Appeal from Trial Term, New York County.
Action by Charles Schwartz against the Onward Construction Company. From a judgment dismissing the complaint, plaintiff appeals. Reversed, and new trial ordered.
Whether a contractor's employéinjured by a descending elevator while at work in defendant's elevator shaft was guilty of contributory negligence, or assumed the risk, held, a jury question.
Jonathan Deyo, for appellant.
Frank V. Johnson, for respondent.
Argued before INGRAHAM, McLAUGHLIN, HOUGHTON, CLARKE, and SCOTT, JJ.
The action was brought to recover for the injuries sustained by the plaintiff while engaged in working in an elevator shaft in a building occupied by the defendant.
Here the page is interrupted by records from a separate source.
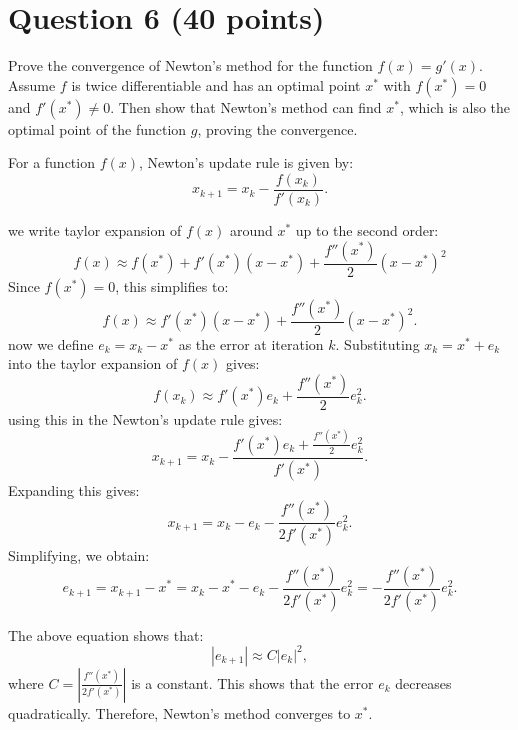 \section{Question 6 (40 points)}
Prove the convergence of Newton's method for the function \( f(x) = g'(x) \). Assume \( f \) is twice differentiable and has an optimal point \( x^* \) with \( f(x^*) = 0 \) and \( f'(x^*) \neq 0 \). Then show that Newton's method can find \( x^* \), which is also the optimal point of the function \( g \), proving the convergence.
\begin{qsolve}
	\begin{qsolve}[]
		For a function \( f(x) \), Newton's update rule is given by:
		\[
		x_{k+1} = x_k - \frac{f(x_k)}{f'(x_k)}.
		\]

		we write taylor expansion of \( f(x) \) around \( x^* \) up to the second order:
		\[
		f(x) \approx f(x^*) + f'(x^*)(x - x^*) + \frac{f''(x^*)}{2}(x - x^*)^2
		\]
		Since \( f(x^*) = 0 \), this simplifies to:
		\[
		f(x) \approx f'(x^*)(x - x^*) + \frac{f''(x^*)}{2}(x - x^*)^2.
		\]
		now we define \( e_k = x_k - x^* \) as the error at iteration \( k \). Substituting \( x_k = x^* + e_k \) into the taylor expansion of \( f(x) \) gives:
		\[
		f(x_k) \approx f'(x^*) e_k + \frac{f''(x^*)}{2} e_k^2.
		\]
		using this in the Newton's update rule gives:
		\[
		x_{k+1} = x_k - \frac{f'(x^*) e_k + \frac{f''(x^*)}{2} e_k^2}{f'(x^*)}.
		\]
		Expanding this gives:
		\[
		x_{k+1} = x_k - e_k - \frac{f''(x^*)}{2 f'(x^*)} e_k^2.
		\]
		Simplifying, we obtain:
		\[
		e_{k+1} = x_{k+1} - x^* = x_k - x^* - e_k - \frac{f''(x^*)}{2 f'(x^*)} e_k^2= -\frac{f''(x^*)}{2 f'(x^*)} e_k^2.
		\]

		The above equation shows that:
		\[
		|e_{k+1}| \approx C |e_k|^2,
		\]
		where \( C = \left| \frac{f''(x^*)}{2 f'(x^*)} \right| \) is a constant. This shows that the error \(e_k \) decreases quadratically. Therefore, Newton's method converges to \( x^* \).
	\end{qsolve}
\end{qsolve} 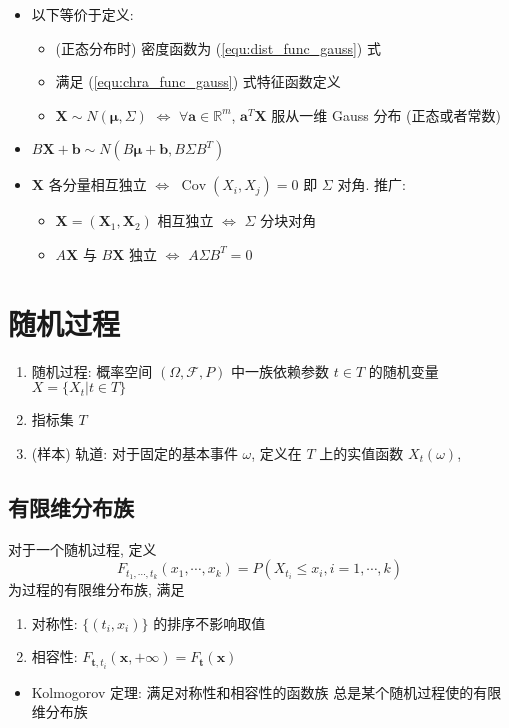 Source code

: \documentclass[11pt,a4paper,twocolumn]{article} %
\numberwithin{equation}{section} %
\renewcommand*{\vec}[1]{\bm{#1}} %
\DeclareMathOperator\cov{Cov}
\begin{document}
\begin{enumerate}
\begin{itemize}
		\item 以下等价于定义: 
		\begin{itemize}
			\item (正态分布时) 密度函数为 (\ref{equ:dist_func_gauss}) 式
			\item 满足 (\ref{equ:chra_func_gauss}) 式特征函数定义
			\item $\vec X\sim N(\vec \mu, \Sigma)$ $\Leftrightarrow$ 
			$\forall \vec a \in \mathbb R^m$, $\vec a^T\vec X$ 
			服从一维 Gauss 分布 (正态或者常数)
		\end{itemize}
		\item $B\vec X + \vec b \sim N(B\vec\mu + \vec b, B\Sigma B^T)$
		\item $\vec X$ 各分量相互独立 $\Leftrightarrow$ $\cov(X_i, X_j) = 0$
		即 $\Sigma$ 对角. 推广: 
		\begin{itemize}
			\item $\vec X = (\vec X_1, \vec X_2)$ 相互独立 $\Leftrightarrow$ 
			$\Sigma$ 分块对角
			\item $A\vec X$ 与 $B\vec X$ 独立 $\Leftrightarrow$ 
			$A\Sigma B^T = 0$
		\end{itemize}
	\end{itemize}
\end{enumerate}
\section{随机过程} %
\label{sec:random_process}
\begin{enumerate}
	\item 随机过程: 概率空间 $(\Omega, \mathscr F, P)$ 中一族依赖参数 $t\in T$ 
	的随机变量 $X = \{X_t|t\in T\}$ 
	\item 指标集 $T$ 
	\item (样本) 轨道: 对于固定的基本事件 $\omega$, 定义在 $T$ 上的实值函数
	$X_t(\omega)$,
\end{enumerate}
\subsection{有限维分布族} %
\label{sub:dist_in_process}
对于一个随机过程, 定义
$$
	F_{t_1,\cdots, t_k}(x_1, \cdots, x_k) = P(X_{t_i}\le x_i, i = 1, \cdots, k)
$$
为过程的有限维分布族, 满足
\begin{enumerate}
	\item 对称性: $\{(t_i, x_i)\}$ 的排序不影响取值
	\item 相容性: $F_{\vec t, t_i}(\vec x, +\infty) = F_{\vec t}(\vec x)$
\end{enumerate}
\begin{itemize}
	\item Kolmogorov 定理: 满足对称性和相容性的函数族
	总是某个随机过程使的有限维分布族
\end{itemize}
\end{document}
The complaint alleges that while the plaintiff was so engaged the defendant, by its servants, [115 N.Y.S. 381] agents, or employes, was running an elevator in said shaft in which the plaintiff was at work, and in so doing the defendant, by its servants, agents, or employes, ran the same in such a careless, negligent, and reckless manner as to bring the same down upon the plaintiff, inflicting upon him severe injuries, which resulted in the amputation of one of his legs. The answer admits that these elevators were being operated by the defendant in the building described in the complaint, and that the defendant was engaged in doing the work in the elevator shaft in this building.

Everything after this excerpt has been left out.